■ **EXERCISE**
Each line in the entries that has the word "name" has to be copied.

==== DATA RECORDS ====

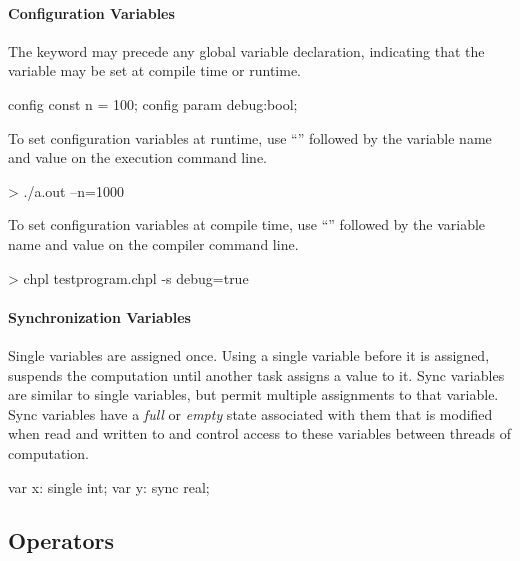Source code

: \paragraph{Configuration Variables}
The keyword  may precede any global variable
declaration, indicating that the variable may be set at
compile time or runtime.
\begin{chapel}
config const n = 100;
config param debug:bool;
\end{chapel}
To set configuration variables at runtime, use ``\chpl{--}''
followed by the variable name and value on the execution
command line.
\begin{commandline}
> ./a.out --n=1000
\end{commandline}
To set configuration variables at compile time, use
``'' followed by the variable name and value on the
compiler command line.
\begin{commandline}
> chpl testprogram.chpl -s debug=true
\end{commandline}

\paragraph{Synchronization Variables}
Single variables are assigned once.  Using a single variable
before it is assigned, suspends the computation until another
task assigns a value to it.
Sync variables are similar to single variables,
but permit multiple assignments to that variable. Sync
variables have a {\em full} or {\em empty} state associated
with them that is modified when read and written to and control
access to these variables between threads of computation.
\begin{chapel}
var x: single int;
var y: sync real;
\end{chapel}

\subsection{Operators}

====
==== DATA RECORDS ====

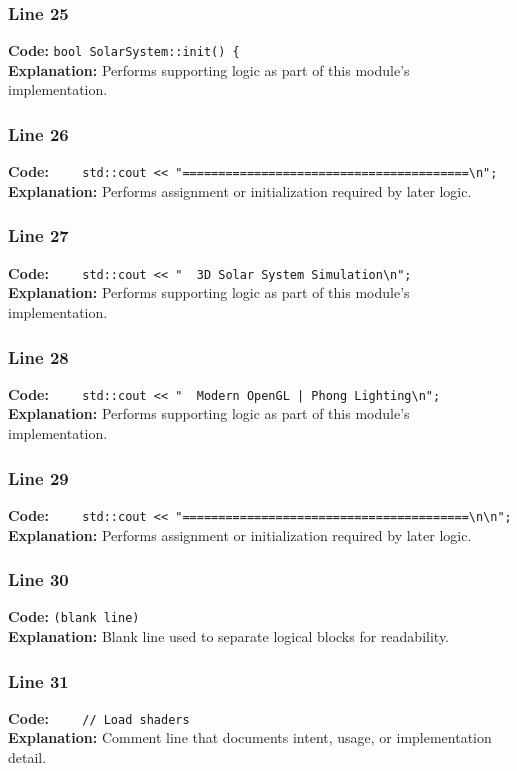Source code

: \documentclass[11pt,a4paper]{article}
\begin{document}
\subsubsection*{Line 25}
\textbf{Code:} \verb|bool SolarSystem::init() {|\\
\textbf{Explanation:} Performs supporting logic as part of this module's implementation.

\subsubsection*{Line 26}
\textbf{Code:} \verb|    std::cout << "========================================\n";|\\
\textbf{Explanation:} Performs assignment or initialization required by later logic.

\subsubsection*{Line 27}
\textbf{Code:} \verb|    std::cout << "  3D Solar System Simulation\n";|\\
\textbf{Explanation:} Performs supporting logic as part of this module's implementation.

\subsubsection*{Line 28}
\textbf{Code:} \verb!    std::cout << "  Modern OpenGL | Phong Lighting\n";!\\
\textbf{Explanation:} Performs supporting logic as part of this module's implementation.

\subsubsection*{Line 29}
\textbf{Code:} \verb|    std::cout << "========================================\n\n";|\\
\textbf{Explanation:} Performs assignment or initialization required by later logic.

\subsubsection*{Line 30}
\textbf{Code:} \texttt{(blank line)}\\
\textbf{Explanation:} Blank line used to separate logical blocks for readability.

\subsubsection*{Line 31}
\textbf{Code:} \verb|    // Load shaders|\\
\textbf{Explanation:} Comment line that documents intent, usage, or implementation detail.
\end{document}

====

■ **EXPECTED OUTPUT**
followed by the variable name and value on the execution
``'' followed by the variable name and value on the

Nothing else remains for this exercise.